Peas on Toast said...

Billy - Excellent! But it seems to have happened so quickly, and I'm one of those conservative small town girls that likes to wait a while at least (maybe a month or two) until I shag someone. Not only have I shagged him after properly dating for two weeks, I have shagged him fucking senseless.

Can I ever take this back? Like say, "Honey pie sugar...let's pretend this never happened, and perhaps shag again next month Tuesday?" Or am I being cruel/pathetic/unrealistic here??

Billy said...

Lust is natural between two mutually attracted people.Lust doesnt adhere to timetables either. Perhaps gauge his reactions towards you and your animal impulses and analyse them instead of acting on or stressing about your own perceptions and beliefs.

F*ck women, you made me think and write all that on a Monday! I need to lay down.

Peas on Toast said...

Sorry Billy - it does seem a little heavy after the weekend you endured (have read your blog post).

OK - so this what I am going to do: To feel more in control, I will not shag him this week. I will shag him on the weekend, as I will have no choice: a whole lot of us are going away for the weekend. (Bless.) I am going to play it cool, and then I will feel better. I hate feeling like I'm the less powerful one, it doesn't work when you're a maneater like myself.

Cool bananas.

Third World Ant said...

As your flatmate, I second that proposal. Save the banging for the weekend, when the flat is all mine, and I can bang as loudly as I want with no concerns as to who hears me! You, on the other hand, will have to do it quietly, sounds carry quite loudly through tents :)

Peas on Toast said...

Dude, I'm too scared to go near him. I'm actually stalling for time here. I'm stalling because only now after I shagged ten times in one weekend, am I deciding to play hard to get.

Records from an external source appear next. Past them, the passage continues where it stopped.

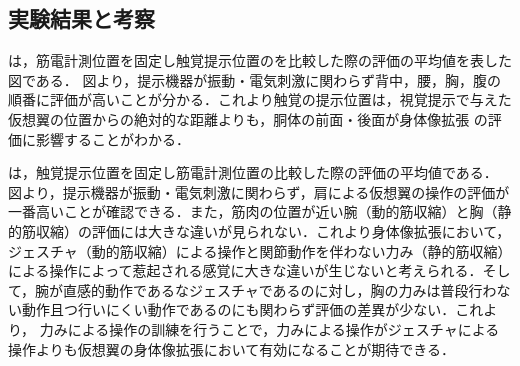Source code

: \begin{small}
  \subsection{実験結果と考察}




        

        は，筋電計測位置を固定し触覚提示位置のを比較した際の評価の平均値を表した図である．
        図より，提示機器が振動・電気刺激に関わらず背中，腰，胸，腹の順番に評価が高いことが分かる．これより触覚の提示位置は，視覚提示で与えた仮想翼の位置からの絶対的な距離よりも，胴体の前面・後面が身体像拡張
        の評価に影響することがわかる．

        は，触覚提示位置を固定し筋電計測位置の比較した際の評価の平均値である．
        図より，提示機器が振動・電気刺激に関わらず，肩による仮想翼の操作の評価が一番高いことが確認できる．また，筋肉の位置が近い腕（動的筋収縮）と胸（静的筋収縮）の評価には大きな違いが見られない．これより身体像拡張において，ジェスチャ（動的筋収縮）による操作と関節動作を伴わない力み（静的筋収縮）による操作によって惹起される感覚に大きな違いが生じないと考えられる．そして，腕が直感的動作であるなジェスチャであるのに対し，胸の力みは普段行わない動作且つ行いにくい動作であるのにも関わらず評価の差異が少ない．これより，
        力みによる操作の訓練を行うことで，力みによる操作がジェスチャによる操作よりも仮想翼の身体像拡張において有効になることが期待できる．


\end{small}
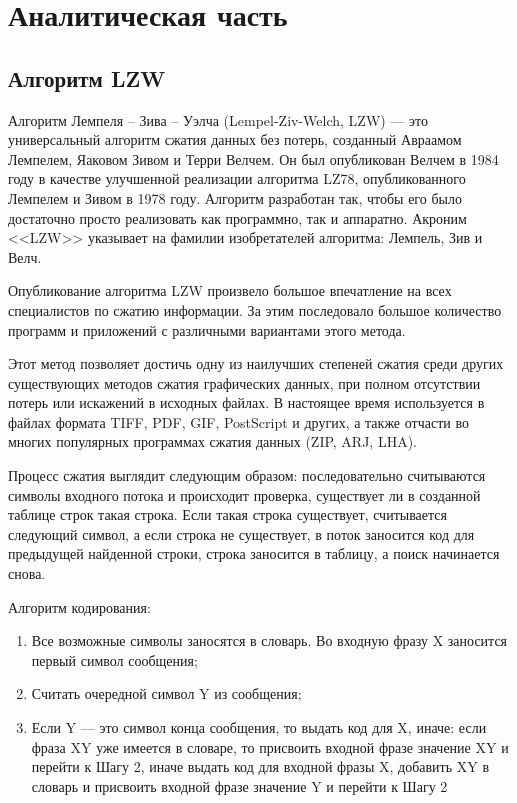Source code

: \chapter{Аналитическая часть}

\section{Алгоритм LZW}

Алгоритм Лемпеля -- Зива -- Уэлча (Lempel-Ziv-Welch, LZW) --- это универсальный алгоритм сжатия данных без потерь, созданный Авраамом Лемпелем, Яаковом Зивом и Терри Велчем. Он был опубликован Велчем в 1984 году в качестве улучшенной реализации алгоритма LZ78, опубликованного Лемпелем и Зивом в 1978 году. Алгоритм разработан так, чтобы его было достаточно просто реализовать как программно, так и аппаратно. Акроним <<LZW>> указывает на фамилии изобретателей алгоритма: Лемпель, Зив и Велч.

Опубликование алгоритма LZW произвело большое впечатление на всех специалистов по сжатию информации. За этим последовало большое количество программ и приложений с различными вариантами этого метода.

Этот метод позволяет достичь одну из наилучших степеней сжатия среди других существующих методов сжатия графических данных, при полном отсутствии потерь или искажений в исходных файлах. В настоящее время используется в файлах формата TIFF, PDF, GIF, PostScript и других, а также отчасти во многих популярных программах сжатия данных (ZIP, ARJ, LHA).

Процесс сжатия выглядит следующим образом: последовательно считываются символы входного потока и происходит проверка, существует ли в созданной таблице строк такая строка. Если такая строка существует, считывается следующий символ, а если строка не существует, в поток заносится код для предыдущей найденной строки, строка заносится в таблицу, а поиск начинается снова.

Алгоритм кодирования:
\begin{enumerate}
	\item Все возможные символы заносятся в словарь. Во входную фразу X заносится первый символ сообщения;
	\item Считать очередной символ Y из сообщения;
	\item Если Y --- это символ конца сообщения, то выдать код для X, иначе: если фраза XY уже имеется в словаре, то присвоить входной фразе значение XY и перейти к Шагу 2, иначе выдать код для входной фразы X, добавить XY в словарь и присвоить входной фразе значение Y и перейти к Шагу 2
\end{enumerate}

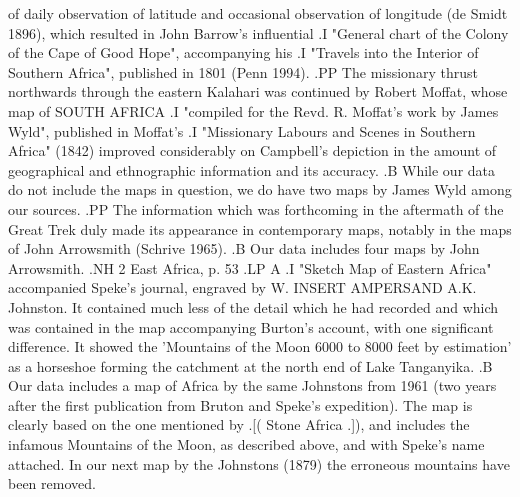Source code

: \documentclass[12pt]{article}
\begin{document}
of daily observation of latitude and occasional observation of longitude (de
Smidt 1896), which resulted in John Barrow's influential 
.I "General chart of the Colony of the Cape of Good Hope",
accompanying his 
.I "Travels into the Interior of Southern Africa",
published in 1801 (Penn 1994).
.PP
The missionary thrust northwards through the eastern Kalahari was continued by 
Robert Moffat, whose map of SOUTH AFRICA 
.I "compiled for the Revd. R. Moffat's work by James Wyld",
published in Moffat's 
.I "Missionary Labours and Scenes in Southern Africa"
(1842) improved considerably on Campbell's depiction in the amount of
geographical and ethnographic information and its accuracy.
.B
While our data do not include the maps in question, we do have two maps by James
Wyld among our sources.
.PP
The information which was forthcoming in the aftermath of the Great Trek duly
made its appearance in contemporary maps, notably in the maps of John Arrowsmith
(Schrive 1965).
.B
Our data includes four maps by John Arrowsmith.
.NH 2
East Africa, p. 53
.LP
A
.I "Sketch Map of Eastern Africa"
accompanied Speke's journal, engraved by W. INSERT AMPERSAND A.K. Johnston. It contained much
less of the detail which he had recorded and which was contained in the map
accompanying Burton's account, with one significant difference. It showed the 'Mountains
of the Moon 6000 to 8000 feet by estimation' as a horseshoe forming
the catchment at the north end of Lake Tanganyika.
.B
Our data includes a map of Africa by the same Johnstons from 1961 (two years
after the first publication from Bruton and Speke's expedition). The map is
clearly based on the one mentioned by 
.[(
Stone Africa
.]),
and includes the infamous Mountains of the Moon, as described above, and with
Speke's name attached. In our next map by the Johnstons (1879) the erroneous 
mountains have been removed.

\pagebreak



\end{document}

Jeeziz I know how to complicate things. So by the time we get to share a tent this weekend, it's gonna be nasty.

November Rain said...

that isnt nympho issues that is just you havent had it in a while issues


I should know I actually am a nympho
and there is nothing wrong with too much sex LOL you know there are worse things you could do LOL

Peas on Toast said...

Thanks guys. You'll be impressed to know, however, that I have filled my diary up this week. So when he asks me to come over and before I say 'yes', I would have a prioir arrangement. Meaning I'm fully booked. It's the only way I can play bhard to get a little. Good eh? ;)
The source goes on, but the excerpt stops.